A sharp slowdown in sales is forcing car makers to take steps to cut back on production.

The country’s largest passenger car manufacturer Maruti Suzuki India will shut its Gurgaon plant for a day on Saturday in a bid to clear stocks. This comes just days after Tata Motors announced a buy-back scheme for the Manza sedan.

“The plant, where 3,000-3,200 vehicles are manufactured every day, will be shut on Saturday,” a Maruti Suzuki official said on Friday.

The Gurgaon plant manufactures all petrol engine vehicles, including M800, Alto, WagonR, Estilo, Dzire, Ritz and Ertiga. The diesel versions of the Ritz and Ertiga are also rolled out from this factory.

Maruti’s production had dropped to 1.20 lakh units in February from 1.23 lakh in the same month last year. Cumulative production also fell from 1.22 lakh units in January.

The company’s domestic sales declined by 9 per cent last month to 97,955 units, from 1.07 lakh units in February last year.

Rising vehicle prices, costlier fuel and high interest rates have hit car sales.

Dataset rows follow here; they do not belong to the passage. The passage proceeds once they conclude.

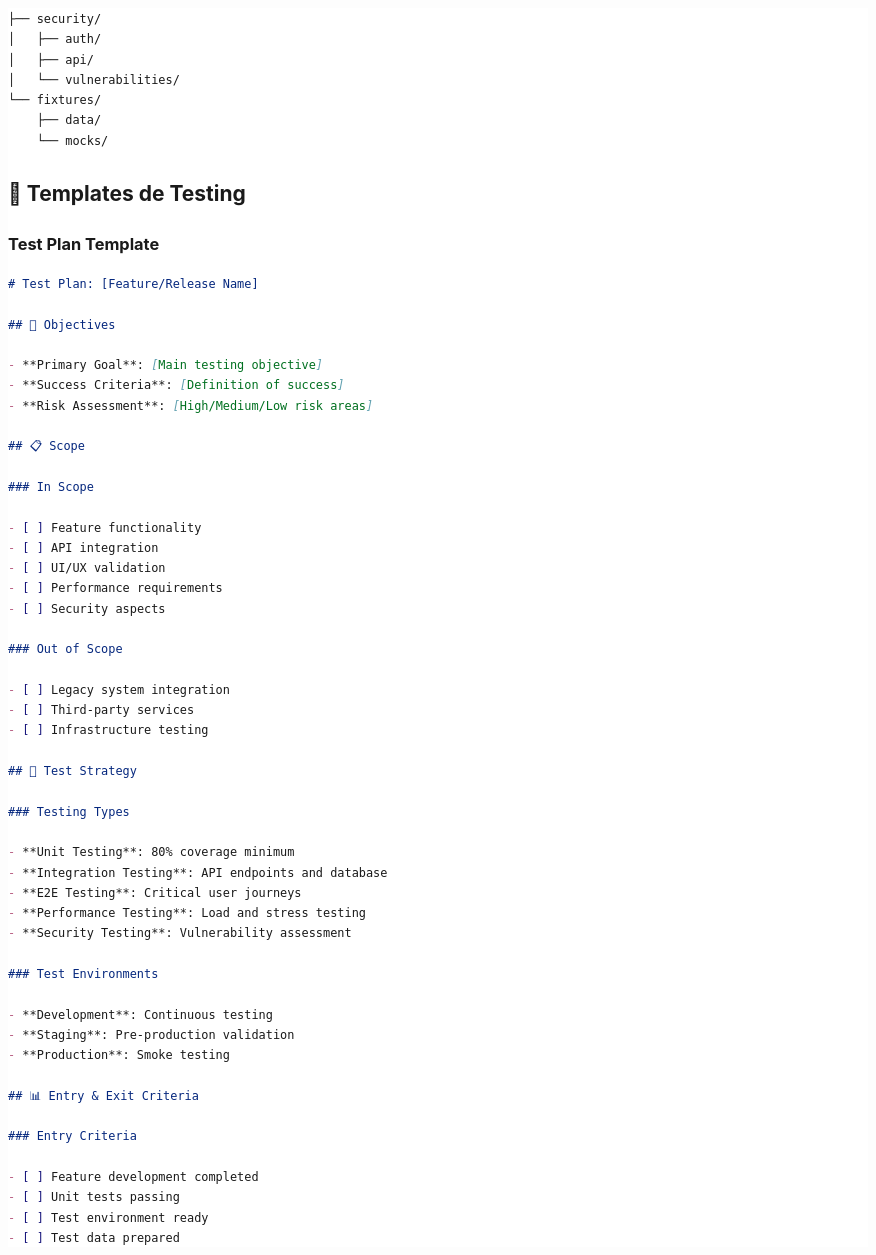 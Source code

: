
 ```
├── security/
│   ├── auth/
│   ├── api/
│   └── vulnerabilities/
└── fixtures/
    ├── data/
    └── mocks/
```

## 📝 Templates de Testing

### Test Plan Template

```markdown
# Test Plan: [Feature/Release Name]

## 🎯 Objectives

- **Primary Goal**: [Main testing objective]
- **Success Criteria**: [Definition of success]
- **Risk Assessment**: [High/Medium/Low risk areas]

## 📋 Scope

### In Scope

- [ ] Feature functionality
- [ ] API integration
- [ ] UI/UX validation
- [ ] Performance requirements
- [ ] Security aspects

### Out of Scope

- [ ] Legacy system integration
- [ ] Third-party services
- [ ] Infrastructure testing

## 🧪 Test Strategy

### Testing Types

- **Unit Testing**: 80% coverage minimum
- **Integration Testing**: API endpoints and database
- **E2E Testing**: Critical user journeys
- **Performance Testing**: Load and stress testing
- **Security Testing**: Vulnerability assessment

### Test Environments

- **Development**: Continuous testing
- **Staging**: Pre-production validation
- **Production**: Smoke testing

## 📊 Entry & Exit Criteria

### Entry Criteria

- [ ] Feature development completed
- [ ] Unit tests passing
- [ ] Test environment ready
- [ ] Test data prepared

```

Some dealers are offering discounts, yet sales remain slow. For example, “there is a discount of Rs 10,000 on the petrol version of Ertiga and Rs 15,000 on the diesel version, and they are available off the shelf, unlike a few months back, when a customer had to wait a few months for delivery,” a Delhi-based dealer said.

Most manufacturers are offering discounts and other purchase incentives, including extended warranty and even buy-back options, to push sales.

In November, Tata Motors shut its Jamshedpur plant partially for three days because of low demand for its commercial vehicles. The company had also closed for three days in June the Pimpri (Maharashtra) unit to align production with demand.